▸ **What is being asked**:
Filter this data down to the lines that hold "WARNING", and copy them.

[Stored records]
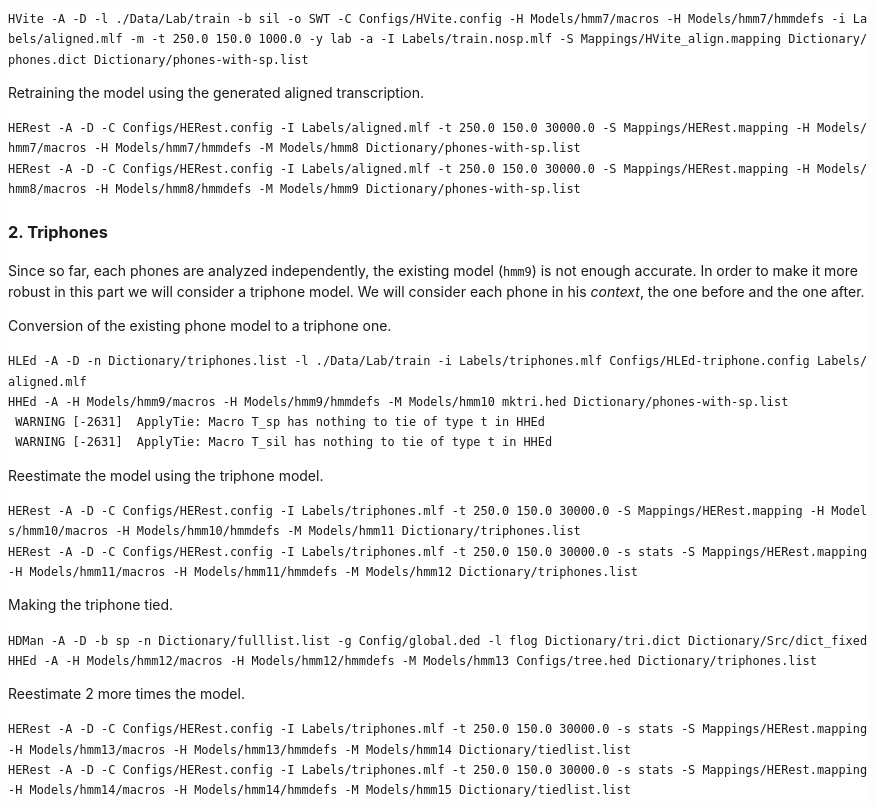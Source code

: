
 ```
HVite -A -D -l ./Data/Lab/train -b sil -o SWT -C Configs/HVite.config -H Models/hmm7/macros -H Models/hmm7/hmmdefs -i Labels/aligned.mlf -m -t 250.0 150.0 1000.0 -y lab -a -I Labels/train.nosp.mlf -S Mappings/HVite_align.mapping Dictionary/phones.dict Dictionary/phones-with-sp.list
```

Retraining the model using the generated aligned transcription.

```
HERest -A -D -C Configs/HERest.config -I Labels/aligned.mlf -t 250.0 150.0 30000.0 -S Mappings/HERest.mapping -H Models/hmm7/macros -H Models/hmm7/hmmdefs -M Models/hmm8 Dictionary/phones-with-sp.list
HERest -A -D -C Configs/HERest.config -I Labels/aligned.mlf -t 250.0 150.0 30000.0 -S Mappings/HERest.mapping -H Models/hmm8/macros -H Models/hmm8/hmmdefs -M Models/hmm9 Dictionary/phones-with-sp.list
```

### 2. Triphones

Since so far, each phones are analyzed independently, the existing model (`hmm9`) is not enough accurate. In order to make it more robust in this part we will consider a triphone model. We will consider each phone in his *context*, the one before and the one after.

Conversion of the existing phone model to a triphone one.

```
HLEd -A -D -n Dictionary/triphones.list -l ./Data/Lab/train -i Labels/triphones.mlf Configs/HLEd-triphone.config Labels/aligned.mlf
HHEd -A -H Models/hmm9/macros -H Models/hmm9/hmmdefs -M Models/hmm10 mktri.hed Dictionary/phones-with-sp.list
 WARNING [-2631]  ApplyTie: Macro T_sp has nothing to tie of type t in HHEd
 WARNING [-2631]  ApplyTie: Macro T_sil has nothing to tie of type t in HHEd
```
Reestimate the model using the triphone model.

```
HERest -A -D -C Configs/HERest.config -I Labels/triphones.mlf -t 250.0 150.0 30000.0 -S Mappings/HERest.mapping -H Models/hmm10/macros -H Models/hmm10/hmmdefs -M Models/hmm11 Dictionary/triphones.list
HERest -A -D -C Configs/HERest.config -I Labels/triphones.mlf -t 250.0 150.0 30000.0 -s stats -S Mappings/HERest.mapping -H Models/hmm11/macros -H Models/hmm11/hmmdefs -M Models/hmm12 Dictionary/triphones.list
```

Making the triphone tied.

```
HDMan -A -D -b sp -n Dictionary/fulllist.list -g Config/global.ded -l flog Dictionary/tri.dict Dictionary/Src/dict_fixed
HHEd -A -H Models/hmm12/macros -H Models/hmm12/hmmdefs -M Models/hmm13 Configs/tree.hed Dictionary/triphones.list
```

Reestimate 2 more times the model.

```
HERest -A -D -C Configs/HERest.config -I Labels/triphones.mlf -t 250.0 150.0 30000.0 -s stats -S Mappings/HERest.mapping -H Models/hmm13/macros -H Models/hmm13/hmmdefs -M Models/hmm14 Dictionary/tiedlist.list
HERest -A -D -C Configs/HERest.config -I Labels/triphones.mlf -t 250.0 150.0 30000.0 -s stats -S Mappings/HERest.mapping -H Models/hmm14/macros -H Models/hmm14/hmmdefs -M Models/hmm15 Dictionary/tiedlist.list
```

▸ **Completed exercise**:
 WARNING [-2631]  ApplyTie: Macro T_sp has nothing to tie of type t in HHEd
 WARNING [-2631]  ApplyTie: Macro T_sil has nothing to tie of type t in HHEd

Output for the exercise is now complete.